Building Custom Datasets with Proxies: A Practical Guide

Building Custom Datasets with Proxies: A Practical Guide

Public datasets get you started, but custom datasets give you a competitive edge. Whether you are training a domain-specific language model, building a recommendation system, or developing a classification model for a niche market, custom data collected from targeted web sources often outperforms generic alternatives.

This guide covers the full process of building custom datasets using proxy-assisted web scraping, from initial planning through final validation.

Why Build Custom Datasets

Pre-built datasets like Common Crawl, Wikipedia dumps, or Kaggle repositories serve general purposes well.

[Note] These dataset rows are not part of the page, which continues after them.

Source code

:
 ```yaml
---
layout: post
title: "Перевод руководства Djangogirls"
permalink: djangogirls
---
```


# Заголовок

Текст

But they fall short when you need:

  • Domain specificity: Medical forums, legal databases, niche e-commerce catalogs, or regional content in Southeast Asian languages
  • Freshness: Pre-built datasets can be months or years old, missing recent trends, products, or terminology
  • Specific formats: Your model might need structured data in a particular schema that no existing dataset provides
  • Competitive advantage: If everyone trains on the same public data, models converge toward similar performance

Custom dataset creation through targeted scraping solves all of these problems, provided you have the infrastructure to do it reliably.

Phase 1: Dataset Design

Before writing any code, define exactly what you need.

Define Your Data Requirements

Answer these questions:

  1. What content types do you need? Text, images, structured records, or a combination?
  2. How much data is required? Order of magnitude matters. 10K records is a weekend project; 10M records requires robust infrastructure.
  3. What sources contain this data? List specific websites, platforms, and content types.
  4. What schema should each record follow? Define fields, data types, and validation rules.
  5. What quality thresholds apply? Minimum content length, language requirements, freshness constraints.

Create a Data Specification Document

dataset_name: "sea_product_reviews"
description: "Product reviews from Southeast Asian e-commerce platforms"
target_size: 500000
schema:
  - field: review_text
    type: string
    min_length: 50
    required: true
  - field: rating
    type: integer
    range: [1, 5]
    required: true
  - field: product_category
    type: string
    enum: [electronics, fashion, home, beauty, food]
    required: true
  - field: language
    type: string
    enum: [en, th, vi, id, ms, tl]
    required: true
  - field: source_url
    type: url
    required: true
  - field: collected_at
    type: datetime
    required: true
sources:
  - domain: example-shop.co.th
    expected_volume: 200000
    difficulty: medium
  - domain: example-market.com.vn
    expected_volume: 150000
    difficulty: high
  - domain: example-store.co.id
    expected_volume: 150000
    difficulty: medium

Phase 2: Proxy Strategy

Your proxy strategy should match your data sources and volume requirements.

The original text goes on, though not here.